§ **Task to carry out**:
Of all the entries below, only the lines from the one with "##### 8. Discuss" up to and including the one with "- Difference from" are to be duplicated exactly.
--- Data for processing ---
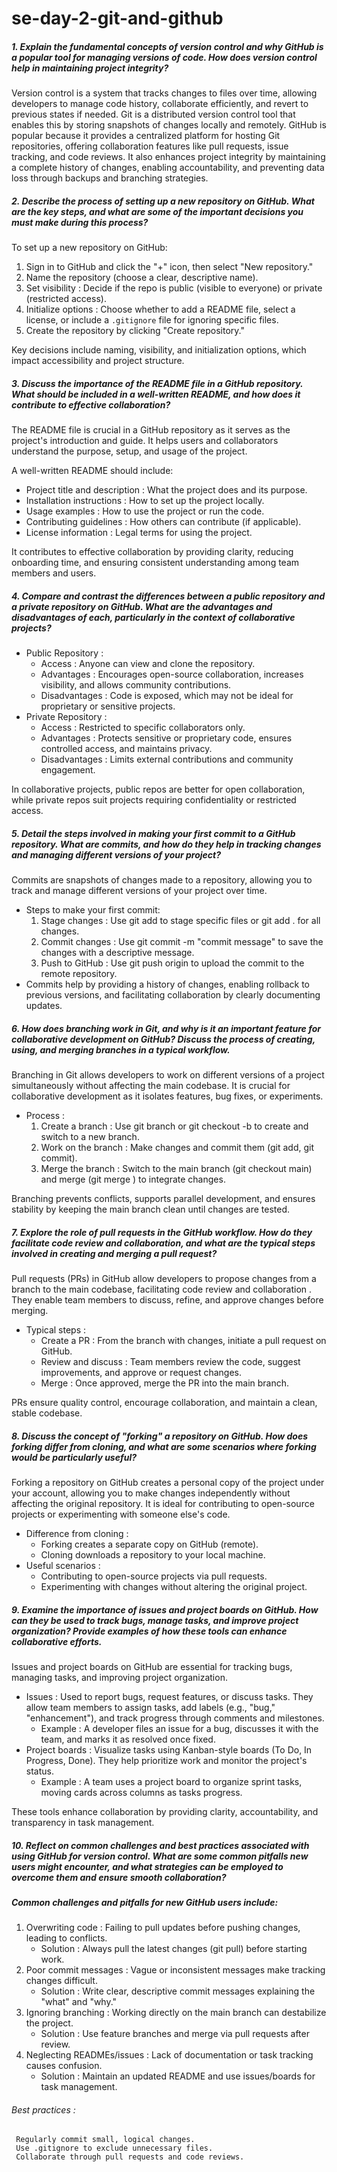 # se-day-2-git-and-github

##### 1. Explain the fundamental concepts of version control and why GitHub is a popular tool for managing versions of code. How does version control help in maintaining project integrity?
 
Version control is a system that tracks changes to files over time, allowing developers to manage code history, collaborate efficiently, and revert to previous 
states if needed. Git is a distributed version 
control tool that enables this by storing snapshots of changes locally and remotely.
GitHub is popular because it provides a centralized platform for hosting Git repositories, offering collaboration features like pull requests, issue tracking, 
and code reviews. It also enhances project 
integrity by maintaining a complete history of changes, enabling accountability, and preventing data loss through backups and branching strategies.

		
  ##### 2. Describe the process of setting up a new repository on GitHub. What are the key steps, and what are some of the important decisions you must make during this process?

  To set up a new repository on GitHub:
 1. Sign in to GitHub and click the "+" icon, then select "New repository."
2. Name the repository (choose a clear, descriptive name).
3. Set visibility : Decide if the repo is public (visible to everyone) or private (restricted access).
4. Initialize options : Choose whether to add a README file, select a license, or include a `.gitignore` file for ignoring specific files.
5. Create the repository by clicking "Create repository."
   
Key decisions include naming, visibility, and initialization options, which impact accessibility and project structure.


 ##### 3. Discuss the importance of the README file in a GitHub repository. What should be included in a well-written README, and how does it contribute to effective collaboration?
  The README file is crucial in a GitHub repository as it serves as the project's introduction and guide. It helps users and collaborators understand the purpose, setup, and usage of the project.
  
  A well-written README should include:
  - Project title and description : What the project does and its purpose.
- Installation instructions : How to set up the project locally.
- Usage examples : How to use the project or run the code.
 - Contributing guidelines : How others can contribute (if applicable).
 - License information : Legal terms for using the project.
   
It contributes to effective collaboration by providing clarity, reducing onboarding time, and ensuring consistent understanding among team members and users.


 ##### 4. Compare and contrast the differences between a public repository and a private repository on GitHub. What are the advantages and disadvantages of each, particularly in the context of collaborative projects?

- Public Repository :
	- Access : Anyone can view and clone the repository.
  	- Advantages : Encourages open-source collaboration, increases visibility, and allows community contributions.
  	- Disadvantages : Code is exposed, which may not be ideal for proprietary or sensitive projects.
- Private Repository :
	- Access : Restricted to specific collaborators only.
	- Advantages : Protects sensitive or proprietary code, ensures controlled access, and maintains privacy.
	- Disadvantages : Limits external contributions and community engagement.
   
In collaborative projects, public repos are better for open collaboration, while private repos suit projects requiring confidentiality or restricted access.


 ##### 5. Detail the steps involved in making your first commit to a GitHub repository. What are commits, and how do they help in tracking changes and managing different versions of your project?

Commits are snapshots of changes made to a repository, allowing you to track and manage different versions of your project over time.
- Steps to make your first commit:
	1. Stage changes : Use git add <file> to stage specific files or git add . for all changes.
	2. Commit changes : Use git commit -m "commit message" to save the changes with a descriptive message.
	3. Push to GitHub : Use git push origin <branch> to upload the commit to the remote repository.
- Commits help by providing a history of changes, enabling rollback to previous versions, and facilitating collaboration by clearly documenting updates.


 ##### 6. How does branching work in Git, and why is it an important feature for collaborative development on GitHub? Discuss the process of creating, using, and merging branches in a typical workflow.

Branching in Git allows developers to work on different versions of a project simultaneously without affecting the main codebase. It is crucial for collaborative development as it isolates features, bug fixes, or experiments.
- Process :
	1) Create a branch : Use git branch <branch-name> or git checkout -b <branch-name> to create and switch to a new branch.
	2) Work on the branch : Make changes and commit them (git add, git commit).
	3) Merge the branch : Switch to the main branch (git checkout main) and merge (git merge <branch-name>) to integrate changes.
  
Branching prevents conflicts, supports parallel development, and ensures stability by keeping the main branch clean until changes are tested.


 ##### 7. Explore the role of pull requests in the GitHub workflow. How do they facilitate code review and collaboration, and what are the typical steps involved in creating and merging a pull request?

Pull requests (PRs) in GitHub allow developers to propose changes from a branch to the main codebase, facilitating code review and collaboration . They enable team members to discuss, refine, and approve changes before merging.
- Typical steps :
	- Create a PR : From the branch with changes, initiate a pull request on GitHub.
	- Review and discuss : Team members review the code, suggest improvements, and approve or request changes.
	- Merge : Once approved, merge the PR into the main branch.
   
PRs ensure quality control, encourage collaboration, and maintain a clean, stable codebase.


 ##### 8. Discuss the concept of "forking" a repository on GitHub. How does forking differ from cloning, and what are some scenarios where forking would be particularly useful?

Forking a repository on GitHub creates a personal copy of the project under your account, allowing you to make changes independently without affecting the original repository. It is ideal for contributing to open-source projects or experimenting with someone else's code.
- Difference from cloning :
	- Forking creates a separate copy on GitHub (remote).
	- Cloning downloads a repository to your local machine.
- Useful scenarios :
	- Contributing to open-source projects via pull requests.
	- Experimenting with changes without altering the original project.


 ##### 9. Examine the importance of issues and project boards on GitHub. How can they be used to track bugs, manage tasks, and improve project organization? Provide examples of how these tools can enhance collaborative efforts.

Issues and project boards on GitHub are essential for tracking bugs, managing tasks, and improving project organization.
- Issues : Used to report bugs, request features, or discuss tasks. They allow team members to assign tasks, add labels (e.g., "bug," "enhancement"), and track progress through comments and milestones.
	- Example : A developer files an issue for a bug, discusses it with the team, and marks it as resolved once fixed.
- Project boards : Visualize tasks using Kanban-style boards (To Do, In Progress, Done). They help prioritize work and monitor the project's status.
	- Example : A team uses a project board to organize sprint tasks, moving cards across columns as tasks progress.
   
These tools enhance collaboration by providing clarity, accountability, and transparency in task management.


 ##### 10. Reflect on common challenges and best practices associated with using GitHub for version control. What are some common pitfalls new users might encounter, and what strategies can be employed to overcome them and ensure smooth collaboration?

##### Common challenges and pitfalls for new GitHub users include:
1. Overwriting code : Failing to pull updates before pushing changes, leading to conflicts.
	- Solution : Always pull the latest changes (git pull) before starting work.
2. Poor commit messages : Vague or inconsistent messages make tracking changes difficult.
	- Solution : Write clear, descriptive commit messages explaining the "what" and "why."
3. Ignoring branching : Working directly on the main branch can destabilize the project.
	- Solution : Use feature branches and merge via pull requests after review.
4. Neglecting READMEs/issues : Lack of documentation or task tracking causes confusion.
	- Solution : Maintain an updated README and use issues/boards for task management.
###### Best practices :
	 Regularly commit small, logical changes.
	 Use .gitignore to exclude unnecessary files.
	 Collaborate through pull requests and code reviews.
---
--- Data for processing ---
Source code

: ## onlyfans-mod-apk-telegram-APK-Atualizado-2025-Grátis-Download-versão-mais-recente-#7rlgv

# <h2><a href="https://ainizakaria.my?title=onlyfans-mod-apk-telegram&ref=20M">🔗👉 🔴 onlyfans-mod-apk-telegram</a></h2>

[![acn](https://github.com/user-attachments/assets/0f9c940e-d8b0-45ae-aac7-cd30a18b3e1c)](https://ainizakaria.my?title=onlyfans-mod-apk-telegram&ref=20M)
---
§ **Expected output**:
 ##### 8. Discuss the concept of "forking" a repository on GitHub. How does forking differ from cloning, and what are some scenarios where forking would be particularly useful?

Forking a repository on GitHub creates a personal copy of the project under your account, allowing you to make changes independently without affecting the original repository. It is ideal for contributing to open-source projects or experimenting with someone else's code.
- Difference from cloning :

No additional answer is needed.